Kohlearbeiter, Minenarbeiter, alles traditionally republikanische Wähler freuen sich.
Sie kennen noch die „Blütezeit“ der Minen.
Wo die Städte boomten, die Gemeinden keine Geldsorgen hatten.
Die extreme Schattenseite haben sie alle verdrängt. Kumpel mit Asthma oder gar Lungenkrebs, verschmutzte Umwelt, vergiftetes Wasser.
Hohe Kindersterblichkeit und Krebserkrankungen, die über dem Landesdurchschnitt liegen.
Und heute ist es noch wichtiger denn je, dass zu verhindern.
Aber für MAGA gibt es kleinen Klimawandel.
Umweltauflagen sind nur unnötig Maßnahmen, die alles unnötig verteuern.
Natürlich sind due begeistert, von Trumps Plänen.
Sie begreifen nicht, dass sie mehrfach den Preis zahlen.
Ihre und die Gesundheit ihrer Kinder/Enkel.
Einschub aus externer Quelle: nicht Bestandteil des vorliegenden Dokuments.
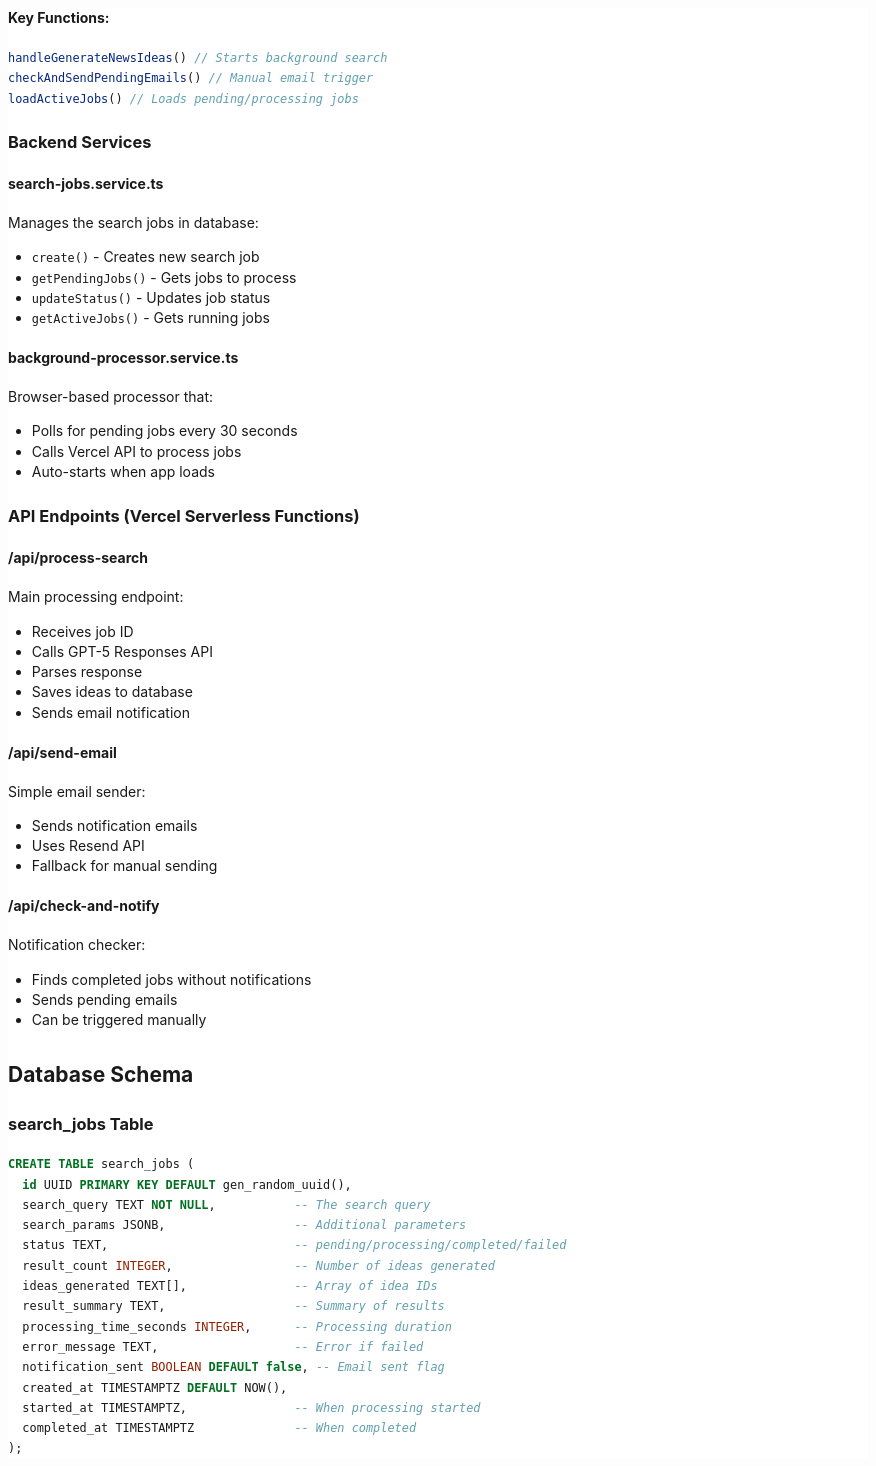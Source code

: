 #### Key Functions:
```typescript
handleGenerateNewsIdeas() // Starts background search
checkAndSendPendingEmails() // Manual email trigger
loadActiveJobs() // Loads pending/processing jobs
```

### Backend Services

#### search-jobs.service.ts
Manages the search jobs in database:
- `create()` - Creates new search job
- `getPendingJobs()` - Gets jobs to process
- `updateStatus()` - Updates job status
- `getActiveJobs()` - Gets running jobs

#### background-processor.service.ts
Browser-based processor that:
- Polls for pending jobs every 30 seconds
- Calls Vercel API to process jobs
- Auto-starts when app loads

### API Endpoints (Vercel Serverless Functions)

#### /api/process-search
Main processing endpoint:
- Receives job ID
- Calls GPT-5 Responses API
- Parses response
- Saves ideas to database
- Sends email notification

#### /api/send-email
Simple email sender:
- Sends notification emails
- Uses Resend API
- Fallback for manual sending

#### /api/check-and-notify
Notification checker:
- Finds completed jobs without notifications
- Sends pending emails
- Can be triggered manually

## Database Schema

### search_jobs Table
```sql
CREATE TABLE search_jobs (
  id UUID PRIMARY KEY DEFAULT gen_random_uuid(),
  search_query TEXT NOT NULL,           -- The search query
  search_params JSONB,                  -- Additional parameters
  status TEXT,                          -- pending/processing/completed/failed
  result_count INTEGER,                 -- Number of ideas generated
  ideas_generated TEXT[],               -- Array of idea IDs
  result_summary TEXT,                  -- Summary of results
  processing_time_seconds INTEGER,      -- Processing duration
  error_message TEXT,                   -- Error if failed
  notification_sent BOOLEAN DEFAULT false, -- Email sent flag
  created_at TIMESTAMPTZ DEFAULT NOW(),
  started_at TIMESTAMPTZ,               -- When processing started
  completed_at TIMESTAMPTZ              -- When completed
);
```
Gekürzte und gestrichene Medicaid Leistungen, so dass sie sich Behandlungen gar nicht mehr leisten können.
Finanzielle Belastungen durch hõhere Preise, höhere Gesundheitskosten.
Und eben das Klima und die Umwelt.
Aber Hauptsache man hat kurzfristig einen Job, die „gute alte Zeit“ kehrt zurück.